Stored data entries
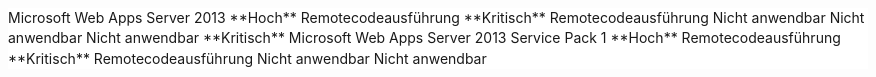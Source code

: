 </td>
</tr>
<tr>
<td style="border:1px solid black;">
Microsoft Web Apps Server 2013

</td>
<td style="border:1px solid black;">
**Hoch**  
Remotecodeausführung

</td>
<td style="border:1px solid black;">
**Kritisch**  
Remotecodeausführung

</td>
<td style="border:1px solid black;">
Nicht anwendbar

</td>
<td style="border:1px solid black;">
Nicht anwendbar

</td>
<td style="border:1px solid black;">
Nicht anwendbar

</td>
<td style="border:1px solid black;">
**Kritisch**

</td>
</tr>
<tr>
<td style="border:1px solid black;">
Microsoft Web Apps Server 2013 Service Pack 1

</td>
<td style="border:1px solid black;">
**Hoch**  
Remotecodeausführung

</td>
<td style="border:1px solid black;">
**Kritisch**  
Remotecodeausführung

</td>
<td style="border:1px solid black;">
Nicht anwendbar

</td>
<td style="border:1px solid black;">
Nicht anwendbar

EXERCISE DIRECTIONS
The reply must hold each line of the records verbatim and no pictures.

TASK OUTPUT
Source code

: </td>
</tr>
<tr>
<td style="border:1px solid black;">
Microsoft Web Apps Server 2013

</td>
<td style="border:1px solid black;">
**Hoch**  
Remotecodeausführung

</td>
<td style="border:1px solid black;">
**Kritisch**  
Remotecodeausführung

</td>
<td style="border:1px solid black;">
Nicht anwendbar

</td>
<td style="border:1px solid black;">
Nicht anwendbar

</td>
<td style="border:1px solid black;">
Nicht anwendbar

</td>
<td style="border:1px solid black;">
**Kritisch**

</td>
</tr>
<tr>
<td style="border:1px solid black;">
Microsoft Web Apps Server 2013 Service Pack 1

</td>
<td style="border:1px solid black;">
**Hoch**  
Remotecodeausführung

</td>
<td style="border:1px solid black;">
**Kritisch**  
Remotecodeausführung

</td>
<td style="border:1px solid black;">
Nicht anwendbar

</td>
<td style="border:1px solid black;">
Nicht anwendbar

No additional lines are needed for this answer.